Era um movimento perigoso que poderia dar completamente errado para ambos. A Blue Note arriscava anos de tradição por uma novata, que poderia ser acusada de várias coisas e ver a carreira ainda em estágio inicial afundar com uma mancha ao carregar para sempre o fato de ter gravado um álbum pop na mais importante gravadora de jazz de todos os tempos. A expectativa era tão baixa, que vender 200 mil discos até o final de 2002 seria considerado um ótimo resultado.

A situação só piorou quando Jones mostrou-se desconfortável no estúdio e a primeiras sessões de gravações foram desastrosas. Ela não conseguia cantar direito e o trabalho simplesmente não andava da maneira adequada. Era torturante para ela. "Eu estava no estúdio com um monte de músicos que respeitava muito, mas não conhecia muito bem. Porque eu não estava super confortável, talvez seja por isso que não consegui", explicou ela, ao site do jornal 'The Guardian, em 2020.

Só quando o experiente e renomado produtor Arif Mardin entrou em cena para ajudar a iniciante cantora, a coisa andou com ajuda de músicos de estúdio incríveis. E andou de um jeito que poucos poderiam prever. Ele, com a experiência de quem já havia trabalhado com Bee Gees, Hall & Oates, Queen, Aretha Franklin, Dionne Warwick e outros, conseguiu tirar da cantora de apenas 22 anos o melhor em cada dia no estúdio. As canções foram saindo, uma a uma, com a naturalidade necessária para fazer do álbum de estreia um trabalho gravado da maneira como merecia ser desde o primeiro dia.

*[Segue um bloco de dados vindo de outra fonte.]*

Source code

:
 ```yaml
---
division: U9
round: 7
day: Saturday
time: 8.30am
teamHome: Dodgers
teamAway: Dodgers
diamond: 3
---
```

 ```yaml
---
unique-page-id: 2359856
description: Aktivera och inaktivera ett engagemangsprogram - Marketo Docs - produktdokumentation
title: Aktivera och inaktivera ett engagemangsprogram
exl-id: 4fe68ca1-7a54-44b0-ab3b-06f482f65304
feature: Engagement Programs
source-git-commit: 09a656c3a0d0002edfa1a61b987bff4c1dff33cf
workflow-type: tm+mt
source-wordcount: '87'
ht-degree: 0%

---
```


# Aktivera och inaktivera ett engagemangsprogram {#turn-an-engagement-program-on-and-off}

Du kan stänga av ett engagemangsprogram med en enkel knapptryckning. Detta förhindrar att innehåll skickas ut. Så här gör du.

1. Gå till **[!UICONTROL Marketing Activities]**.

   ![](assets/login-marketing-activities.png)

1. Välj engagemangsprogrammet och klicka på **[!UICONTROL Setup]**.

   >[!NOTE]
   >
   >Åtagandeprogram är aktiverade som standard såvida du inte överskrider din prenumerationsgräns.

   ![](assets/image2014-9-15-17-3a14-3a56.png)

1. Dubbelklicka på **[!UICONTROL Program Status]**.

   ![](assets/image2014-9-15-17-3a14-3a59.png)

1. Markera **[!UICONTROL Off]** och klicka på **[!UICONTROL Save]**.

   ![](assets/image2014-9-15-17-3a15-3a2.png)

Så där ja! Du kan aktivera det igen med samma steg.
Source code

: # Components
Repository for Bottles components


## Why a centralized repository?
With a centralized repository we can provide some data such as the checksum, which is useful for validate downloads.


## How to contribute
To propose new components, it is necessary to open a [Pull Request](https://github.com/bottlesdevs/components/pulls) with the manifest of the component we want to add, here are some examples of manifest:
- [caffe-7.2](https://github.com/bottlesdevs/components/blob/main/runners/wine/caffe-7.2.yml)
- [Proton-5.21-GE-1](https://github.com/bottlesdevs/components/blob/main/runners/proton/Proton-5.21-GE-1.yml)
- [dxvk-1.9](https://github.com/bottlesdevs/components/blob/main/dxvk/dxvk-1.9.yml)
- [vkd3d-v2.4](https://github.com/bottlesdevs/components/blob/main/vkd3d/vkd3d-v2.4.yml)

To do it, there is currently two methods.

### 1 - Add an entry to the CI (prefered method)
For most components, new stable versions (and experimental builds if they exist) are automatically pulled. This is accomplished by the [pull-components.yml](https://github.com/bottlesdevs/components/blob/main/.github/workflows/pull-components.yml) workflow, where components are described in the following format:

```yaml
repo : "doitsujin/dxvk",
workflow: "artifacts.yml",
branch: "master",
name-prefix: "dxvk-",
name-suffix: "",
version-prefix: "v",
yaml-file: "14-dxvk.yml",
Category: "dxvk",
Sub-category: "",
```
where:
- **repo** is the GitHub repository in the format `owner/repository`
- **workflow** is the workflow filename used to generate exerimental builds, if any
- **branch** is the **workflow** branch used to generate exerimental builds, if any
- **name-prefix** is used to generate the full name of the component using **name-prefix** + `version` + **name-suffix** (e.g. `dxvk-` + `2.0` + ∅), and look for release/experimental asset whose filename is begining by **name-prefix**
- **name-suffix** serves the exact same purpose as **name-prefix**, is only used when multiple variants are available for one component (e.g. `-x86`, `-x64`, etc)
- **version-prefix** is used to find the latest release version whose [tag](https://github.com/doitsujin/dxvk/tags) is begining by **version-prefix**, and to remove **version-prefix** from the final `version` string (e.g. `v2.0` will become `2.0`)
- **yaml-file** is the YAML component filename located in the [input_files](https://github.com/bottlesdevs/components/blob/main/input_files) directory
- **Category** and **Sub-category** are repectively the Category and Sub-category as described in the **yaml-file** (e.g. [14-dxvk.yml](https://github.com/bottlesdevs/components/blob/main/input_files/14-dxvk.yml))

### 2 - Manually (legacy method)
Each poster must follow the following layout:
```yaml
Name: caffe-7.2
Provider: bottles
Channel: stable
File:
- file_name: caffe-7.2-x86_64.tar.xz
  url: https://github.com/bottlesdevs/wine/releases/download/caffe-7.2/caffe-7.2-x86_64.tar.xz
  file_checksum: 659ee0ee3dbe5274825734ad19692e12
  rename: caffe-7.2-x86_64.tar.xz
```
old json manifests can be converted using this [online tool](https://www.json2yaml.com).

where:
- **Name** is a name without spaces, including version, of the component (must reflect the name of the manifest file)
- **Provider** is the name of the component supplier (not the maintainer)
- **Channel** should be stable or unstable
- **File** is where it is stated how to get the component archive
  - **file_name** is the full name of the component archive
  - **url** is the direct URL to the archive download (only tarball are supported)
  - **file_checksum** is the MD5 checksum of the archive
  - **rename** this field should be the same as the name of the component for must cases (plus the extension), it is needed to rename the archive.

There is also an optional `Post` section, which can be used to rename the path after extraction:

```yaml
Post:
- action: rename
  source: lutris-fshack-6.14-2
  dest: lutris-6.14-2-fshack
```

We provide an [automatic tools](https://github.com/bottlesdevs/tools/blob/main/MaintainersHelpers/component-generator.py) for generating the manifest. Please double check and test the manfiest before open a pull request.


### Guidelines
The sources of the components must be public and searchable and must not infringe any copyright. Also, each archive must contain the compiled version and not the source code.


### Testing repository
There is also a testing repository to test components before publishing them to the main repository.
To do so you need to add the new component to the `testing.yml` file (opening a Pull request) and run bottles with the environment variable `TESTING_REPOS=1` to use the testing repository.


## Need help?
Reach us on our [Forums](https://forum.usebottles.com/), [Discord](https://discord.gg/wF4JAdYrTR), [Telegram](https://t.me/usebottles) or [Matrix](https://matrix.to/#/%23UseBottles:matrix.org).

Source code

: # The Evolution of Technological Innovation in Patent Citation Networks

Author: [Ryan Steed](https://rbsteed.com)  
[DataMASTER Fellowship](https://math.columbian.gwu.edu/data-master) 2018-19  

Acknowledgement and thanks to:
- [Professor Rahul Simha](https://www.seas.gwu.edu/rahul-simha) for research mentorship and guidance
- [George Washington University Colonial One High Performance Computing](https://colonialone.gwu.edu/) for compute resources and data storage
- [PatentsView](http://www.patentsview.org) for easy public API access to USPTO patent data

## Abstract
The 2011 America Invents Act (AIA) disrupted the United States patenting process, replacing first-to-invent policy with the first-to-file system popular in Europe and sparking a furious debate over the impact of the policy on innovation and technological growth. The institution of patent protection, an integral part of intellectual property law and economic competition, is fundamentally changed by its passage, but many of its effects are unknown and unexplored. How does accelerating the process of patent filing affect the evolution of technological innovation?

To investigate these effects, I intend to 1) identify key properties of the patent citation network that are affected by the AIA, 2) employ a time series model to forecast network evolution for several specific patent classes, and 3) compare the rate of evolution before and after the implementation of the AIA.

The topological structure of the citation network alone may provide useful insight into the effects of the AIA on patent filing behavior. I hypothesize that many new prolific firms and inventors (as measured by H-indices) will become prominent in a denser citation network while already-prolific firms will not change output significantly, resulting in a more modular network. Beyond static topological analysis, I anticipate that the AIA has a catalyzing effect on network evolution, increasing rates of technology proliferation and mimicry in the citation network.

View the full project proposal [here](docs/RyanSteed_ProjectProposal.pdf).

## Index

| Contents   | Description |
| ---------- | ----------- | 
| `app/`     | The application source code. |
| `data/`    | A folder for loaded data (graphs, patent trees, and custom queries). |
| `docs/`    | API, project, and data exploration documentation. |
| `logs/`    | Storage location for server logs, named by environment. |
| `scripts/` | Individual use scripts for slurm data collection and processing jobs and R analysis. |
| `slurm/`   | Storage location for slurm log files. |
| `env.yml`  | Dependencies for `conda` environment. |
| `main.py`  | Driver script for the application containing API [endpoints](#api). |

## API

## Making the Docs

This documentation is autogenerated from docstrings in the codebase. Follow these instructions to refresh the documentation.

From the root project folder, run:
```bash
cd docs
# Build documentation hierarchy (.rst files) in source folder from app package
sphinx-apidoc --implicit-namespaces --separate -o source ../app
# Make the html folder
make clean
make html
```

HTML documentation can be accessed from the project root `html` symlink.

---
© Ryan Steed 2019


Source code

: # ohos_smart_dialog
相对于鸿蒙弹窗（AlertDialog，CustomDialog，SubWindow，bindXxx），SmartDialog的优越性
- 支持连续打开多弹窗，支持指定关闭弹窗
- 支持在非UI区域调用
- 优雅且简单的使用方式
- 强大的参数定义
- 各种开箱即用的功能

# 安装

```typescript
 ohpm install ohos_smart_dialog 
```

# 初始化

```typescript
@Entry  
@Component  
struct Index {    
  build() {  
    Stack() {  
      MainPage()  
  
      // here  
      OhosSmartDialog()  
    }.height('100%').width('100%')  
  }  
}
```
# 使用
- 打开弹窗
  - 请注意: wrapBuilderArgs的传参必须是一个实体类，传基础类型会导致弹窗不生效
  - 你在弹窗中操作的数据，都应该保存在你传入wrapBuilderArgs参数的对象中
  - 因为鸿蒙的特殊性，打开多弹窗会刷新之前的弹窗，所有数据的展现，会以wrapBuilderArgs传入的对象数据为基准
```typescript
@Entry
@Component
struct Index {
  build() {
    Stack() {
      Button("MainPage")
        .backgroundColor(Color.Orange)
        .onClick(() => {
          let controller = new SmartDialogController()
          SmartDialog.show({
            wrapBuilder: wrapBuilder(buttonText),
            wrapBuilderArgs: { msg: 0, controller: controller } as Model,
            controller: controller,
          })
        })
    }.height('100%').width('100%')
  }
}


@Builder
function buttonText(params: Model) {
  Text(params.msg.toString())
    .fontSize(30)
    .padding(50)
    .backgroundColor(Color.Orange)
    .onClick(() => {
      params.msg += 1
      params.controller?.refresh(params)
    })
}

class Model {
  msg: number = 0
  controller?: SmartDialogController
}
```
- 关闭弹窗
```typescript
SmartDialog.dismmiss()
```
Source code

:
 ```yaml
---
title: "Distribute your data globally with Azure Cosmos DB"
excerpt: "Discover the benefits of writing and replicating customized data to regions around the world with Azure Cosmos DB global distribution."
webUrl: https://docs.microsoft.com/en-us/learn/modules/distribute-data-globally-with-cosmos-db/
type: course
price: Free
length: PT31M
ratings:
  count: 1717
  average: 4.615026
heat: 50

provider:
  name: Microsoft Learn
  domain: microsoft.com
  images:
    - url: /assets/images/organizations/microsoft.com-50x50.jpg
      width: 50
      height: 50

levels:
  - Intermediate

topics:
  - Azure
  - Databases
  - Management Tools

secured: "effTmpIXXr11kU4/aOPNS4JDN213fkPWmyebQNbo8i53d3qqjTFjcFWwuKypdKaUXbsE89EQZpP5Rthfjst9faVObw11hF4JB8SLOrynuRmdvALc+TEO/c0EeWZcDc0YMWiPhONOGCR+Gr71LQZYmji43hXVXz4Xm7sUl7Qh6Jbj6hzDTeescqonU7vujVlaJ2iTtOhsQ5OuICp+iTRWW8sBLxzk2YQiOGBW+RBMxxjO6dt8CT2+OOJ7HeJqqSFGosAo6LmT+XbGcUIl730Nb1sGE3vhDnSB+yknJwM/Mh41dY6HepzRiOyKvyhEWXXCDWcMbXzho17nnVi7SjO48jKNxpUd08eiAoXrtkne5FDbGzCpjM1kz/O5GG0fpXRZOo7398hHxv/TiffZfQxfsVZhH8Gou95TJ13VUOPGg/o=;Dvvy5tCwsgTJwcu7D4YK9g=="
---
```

"Come Away with Me" foi lançado e estreou na posição número 139 na parada dos Estados Unidos ao vender pouco mais de dez mil cópias na primeira semana. Não foi considerado ruim. O que ninguém esperava era a subida progressiva do trabalho na parada ao longo dos dias culminando, em 26 de janeiro de 2003, na primeira posição. Era inacreditável.

Veja também:
Discos para história: Automatic for the People, do R.E.M. (1992)
Discos para história: 1999, de Prince (1982)
Discos para história: The Rise and Fall of Ziggy Stardust and the Spiders from Mars, de David Bowie (1972)
Discos para história: Jessico, do Babasónicos (2001)
Discos para história: Pelusón of Milk, de Luis Alberto Spinetta (1991)
Discos para história: Peperina, do Serú Girán (1981)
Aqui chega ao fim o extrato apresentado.